What to work on –
Below are the records. Retype, exactly, the lines from the first through the line with "depend only on", and leave out the pictures.

Working data –
Segment Open
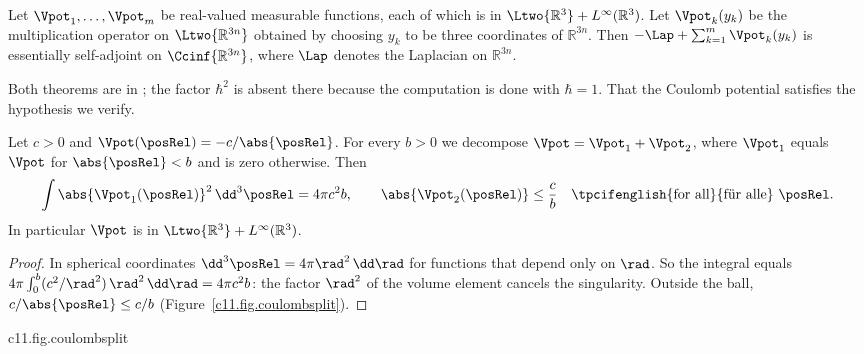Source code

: \begin{fundament}
  \begin{theorem}\label{c11.thm.kato16}
    Let $\Vpot_1, \ldots, \Vpot_m$ be real-valued measurable functions, each of which is
    in $\Ltwo{\mathbb{R}^3} + L^{\infty}(\mathbb{R}^3)$. Let $\Vpot_k(y_k)$ be the
    multiplication operator on $\Ltwo{\mathbb{R}^{3n}}$ obtained by choosing $y_k$ to be
    three coordinates of $\mathbb{R}^{3n}$. Then
    $-\Lap + \sum_{k = 1}^{m} \Vpot_k(y_k)$ is essentially self-adjoint on
    $\Ccinf{\mathbb{R}^{3n}}$, where $\Lap$ denotes the Laplacian on $\mathbb{R}^{3n}$.
  \end{theorem}

  Both theorems are in ; the factor $\hbar^2$
  is absent there because the computation is done with $\hbar = 1$. That the Coulomb
  potential satisfies the hypothesis we verify.

  \begin{lemma}\label{c11.lem.coulomb}
    Let $c > 0$ and $\Vpot(\posRel) = -c/\abs{\posRel}$. For every $b > 0$ we decompose
    $\Vpot = \Vpot_1 + \Vpot_2$, where $\Vpot_1$ equals $\Vpot$ for $\abs{\posRel} < b$
    and is zero otherwise. Then
    \begin{equation}\label{c11.eq.coulombsplit}
      \int \abs{\Vpot_1(\posRel)}^2\,\dd^3\posRel = 4\pi c^2 b,
      \qquad
      \abs{\Vpot_2(\posRel)} \leq \frac{c}{b}\quad\text{\tpcifenglish{for all}{für alle}}\ \posRel .
    \end{equation}
    In particular $\Vpot$ is in $\Ltwo{\mathbb{R}^3} + L^{\infty}(\mathbb{R}^3)$.
  \end{lemma}
  \begin{proof}
    In spherical coordinates $\dd^3\posRel = 4\pi\rad^2\,\dd\rad$ for functions that
    depend only on $\rad$. So the integral equals
    $4\pi\int_0^b (c^2/\rad^2)\,\rad^2\,\dd\rad = 4\pi c^2 b$: the factor $\rad^2$ of the
    volume element cancels the singularity. Outside the ball,
    $c/\abs{\posRel} \leq c/b$ (Figure~\ref{c11.fig.coulombsplit}).
  \end{proof}

  \begin{tpcfigure}{c11.fig.coulombsplit}
    \caption{The decomposition of Lemma~\ref{c11.lem.coulomb}. Inside the radius $b$
      (solid) $\abs{\Vpot}$ grows beyond all bounds but is square-integrable; outside
      (dashed) $\abs{\Vpot}$ is bounded by $c/b$.}
  \end{tpcfigure}


\end{fundament}
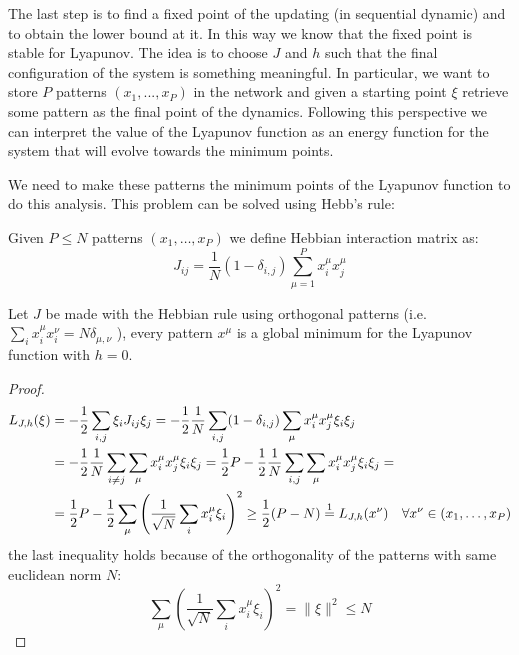 \noindent The last step is to find a fixed point of the updating (in sequential dynamic) and to obtain the lower bound at it. In this way we know that the fixed point is stable for Lyapunov. The idea is to choose $J$ and $h$ such that the final configuration of the system is something meaningful. In particular, we want to store $P$ patterns $(x_1,...,x_P)$ in the network and given a starting point $\xi$ retrieve some pattern as the final point of the dynamics. Following this perspective we can interpret the value of the Lyapunov function as an energy function for the system that will evolve towards the minimum points.

\noindent We need to make these patterns the minimum points of the Lyapunov function to do this analysis. This problem can be solved using Hebb's rule:
\begin{definition}
    \label{def:Heb}
    Given $P \leq N$ patterns $(x_1,\ldots,x_P)$ we define Hebbian interaction matrix as:
    \[
    J_{ij} = \frac1N (1 - \delta_{i,j}) \sum_{\mu=1}^P x^{\mu}_i x^{\mu}_j
    \]
\end{definition}
\begin{lemma}
   \label{lemma:Heb}
   Let $J$ be made with the Hebbian rule using orthogonal patterns (i.e. $\sum_i x^{\mu}_i x^{\nu}_i =N \delta_{\mu,\nu}$ ), every pattern $x^{\mu}$ is a global minimum for the Lyapunov function with $h=0$.
   \begin{proof}
       \begin{align*}
            L_{J,h}(\xi) &= -\frac12 \sum_{i,j} \xi_i J_{ij} \xi_j  =
            -\frac12 \frac1N \sum_{i,j} (1 - \delta_{i,j}) \sum_{\mu} x^{\mu}_i x^{\mu}_j \xi_i \xi_j \\
            &= -\frac12\frac1N \sum_{i \neq j} \sum_{\mu} x^{\mu}_i x^{\mu}_j \xi_i \xi_j =
            \frac12P  -\frac12\frac1N \sum_{i,j} \sum_{\mu} x^{\mu}_i x^{\mu}_j \xi_i \xi_j = \\
            &= \frac{1}{2}P - \frac{1}{2}\sum_{\mu} \left( \frac{1}{\sqrt{N}} \sum_i x^{\mu}_i \xi_i \right)^2 \geq \frac{1}{2}(P - N) \overset{1}{=}  L_{J,h}(x^{\nu}) \quad \forall x^{\nu} \in (x_1,\ldots,x_P)
            \end{align*}
            the last inequality holds because of the orthogonality of the patterns with same euclidean norm $N$:
            \[
            \sum_{\mu} \left( \frac{1}{\sqrt{N}} \sum_i x^{\mu}_i \xi_i \right)^2 = \|\xi\|^2 \leq N
            \]
   \end{proof}
\end{lemma}

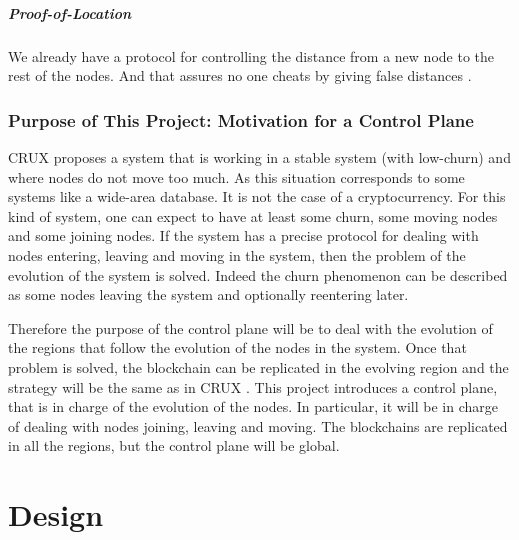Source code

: \documentclass[a4paper,11pt,oneside]{report}
\begin{document}
\paragraph{Proof-of-Location} We already have a protocol for controlling the
distance from a new node to the rest of the nodes. And that assures no one
cheats by giving false distances \cite{Kall2019}. 


\subsection{Purpose of This Project: Motivation for a Control Plane}

CRUX \cite{Basescu2014} proposes a system that is working in a stable system
(with low-churn) and where nodes do not move too much. As this situation
corresponds to some systems like a wide-area database. It is not
the case of a cryptocurrency. For this kind of system, one can expect to have
at least some churn, some moving nodes and some joining nodes. If the
system has a precise protocol for dealing with nodes entering, leaving and
moving in the system, then the problem of the evolution of the system is
solved. Indeed the churn phenomenon can be described as some nodes leaving the
system and optionally reentering later. 

Therefore the purpose of the control plane will be to deal with the evolution
of the regions that follow the evolution of the nodes in the system. Once that
problem is solved, the blockchain can be replicated in the evolving region and
the strategy will be the same as in CRUX \cite{Basescu2014}. This project
introduces a control plane, that is in charge of the evolution of the nodes. In
particular, it will be in charge of dealing with nodes joining, leaving and
moving. The blockchains are replicated in all the regions, but the control
plane will be global. 

\chapter{Design} \label{chap:Design} %
\end{document}
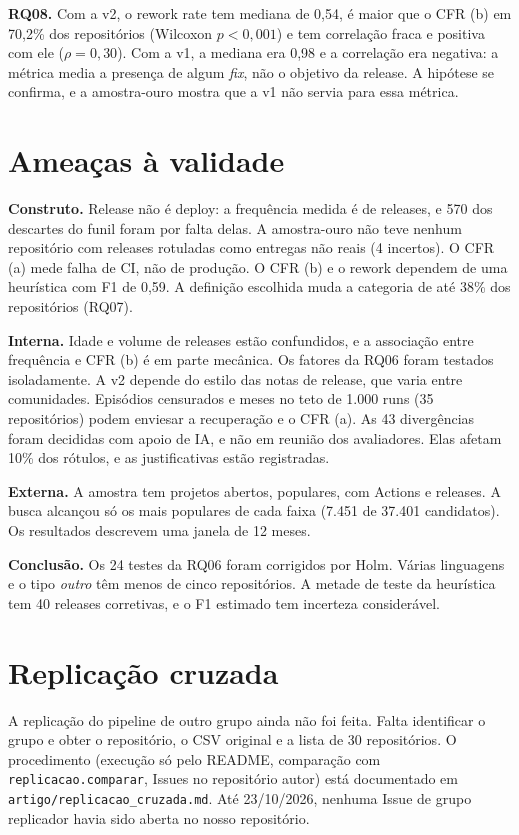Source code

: \documentclass[12pt]{article}
\begin{document}
\textbf{RQ08.} Com a v2, o rework rate tem mediana de 0,54, é maior que o
CFR (b) em 70,2\% dos repositórios (Wilcoxon $p<0{,}001$) e tem correlação
fraca e positiva com ele ($\rho=0{,}30$). Com a v1, a mediana era 0,98 e a
correlação era negativa: a métrica media a presença de algum \emph{fix}, não
o objetivo da release. A hipótese se confirma, e a amostra-ouro mostra que a
v1 não servia para essa métrica.

\section{Ameaças à validade}

\textbf{Construto.} Release não é deploy: a frequência medida é de releases,
e 570 dos descartes do funil foram por falta delas. A amostra-ouro não teve
nenhum repositório com releases rotuladas como entregas não reais (4
incertos). O CFR (a) mede falha de CI, não de produção. O CFR (b) e o rework
dependem de uma heurística com F1 de 0,59. A definição escolhida muda a
categoria de até 38\% dos repositórios (RQ07).

\textbf{Interna.} Idade e volume de releases estão confundidos, e a
associação entre frequência e CFR (b) é em parte mecânica. Os fatores da RQ06
foram testados isoladamente. A v2 depende do estilo das notas de release, que
varia entre comunidades. Episódios censurados e meses no teto de 1.000 runs
(35 repositórios) podem enviesar a recuperação e o CFR (a). As 43
divergências foram decididas com apoio de IA, e não em reunião dos
avaliadores. Elas afetam 10\% dos rótulos, e as justificativas estão
registradas.

\textbf{Externa.} A amostra tem projetos abertos, populares, com Actions e
releases. A busca alcançou só os mais populares de cada faixa (7.451 de 37.401
candidatos). Os resultados descrevem uma janela de 12 meses.

\textbf{Conclusão.} Os 24 testes da RQ06 foram corrigidos por Holm. Várias
linguagens e o tipo \emph{outro} têm menos de cinco repositórios. A metade de
teste da heurística tem 40 releases corretivas, e o F1 estimado tem
incerteza considerável.

\section{Replicação cruzada}

A replicação do pipeline de outro grupo ainda não foi feita. Falta
identificar o grupo e obter o repositório, o CSV original e a lista de 30
repositórios. O procedimento (execução só pelo README, comparação com
\texttt{replicacao.comparar}, Issues no repositório autor) está documentado
em \texttt{artigo/replicacao\_cruzada.md}. Até 23/10/2026, nenhuma Issue de
grupo replicador havia sido aberta no nosso repositório.
\end{document}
Segment Closed
Response for this exercise –
Source code

: \begin{fundament}
  \begin{theorem}\label{c11.thm.kato16}
    Let $\Vpot_1, \ldots, \Vpot_m$ be real-valued measurable functions, each of which is
    in $\Ltwo{\mathbb{R}^3} + L^{\infty}(\mathbb{R}^3)$. Let $\Vpot_k(y_k)$ be the
    multiplication operator on $\Ltwo{\mathbb{R}^{3n}}$ obtained by choosing $y_k$ to be
    three coordinates of $\mathbb{R}^{3n}$. Then
    $-\Lap + \sum_{k = 1}^{m} \Vpot_k(y_k)$ is essentially self-adjoint on
    $\Ccinf{\mathbb{R}^{3n}}$, where $\Lap$ denotes the Laplacian on $\mathbb{R}^{3n}$.
  \end{theorem}

  Both theorems are in ; the factor $\hbar^2$
  is absent there because the computation is done with $\hbar = 1$. That the Coulomb
  potential satisfies the hypothesis we verify.

  \begin{lemma}\label{c11.lem.coulomb}
    Let $c > 0$ and $\Vpot(\posRel) = -c/\abs{\posRel}$. For every $b > 0$ we decompose
    $\Vpot = \Vpot_1 + \Vpot_2$, where $\Vpot_1$ equals $\Vpot$ for $\abs{\posRel} < b$
    and is zero otherwise. Then
    \begin{equation}\label{c11.eq.coulombsplit}
      \int \abs{\Vpot_1(\posRel)}^2\,\dd^3\posRel = 4\pi c^2 b,
      \qquad
      \abs{\Vpot_2(\posRel)} \leq \frac{c}{b}\quad\text{\tpcifenglish{for all}{für alle}}\ \posRel .
    \end{equation}
    In particular $\Vpot$ is in $\Ltwo{\mathbb{R}^3} + L^{\infty}(\mathbb{R}^3)$.
  \end{lemma}
  \begin{proof}
    In spherical coordinates $\dd^3\posRel = 4\pi\rad^2\,\dd\rad$ for functions that
    depend only on $\rad$. So the integral equals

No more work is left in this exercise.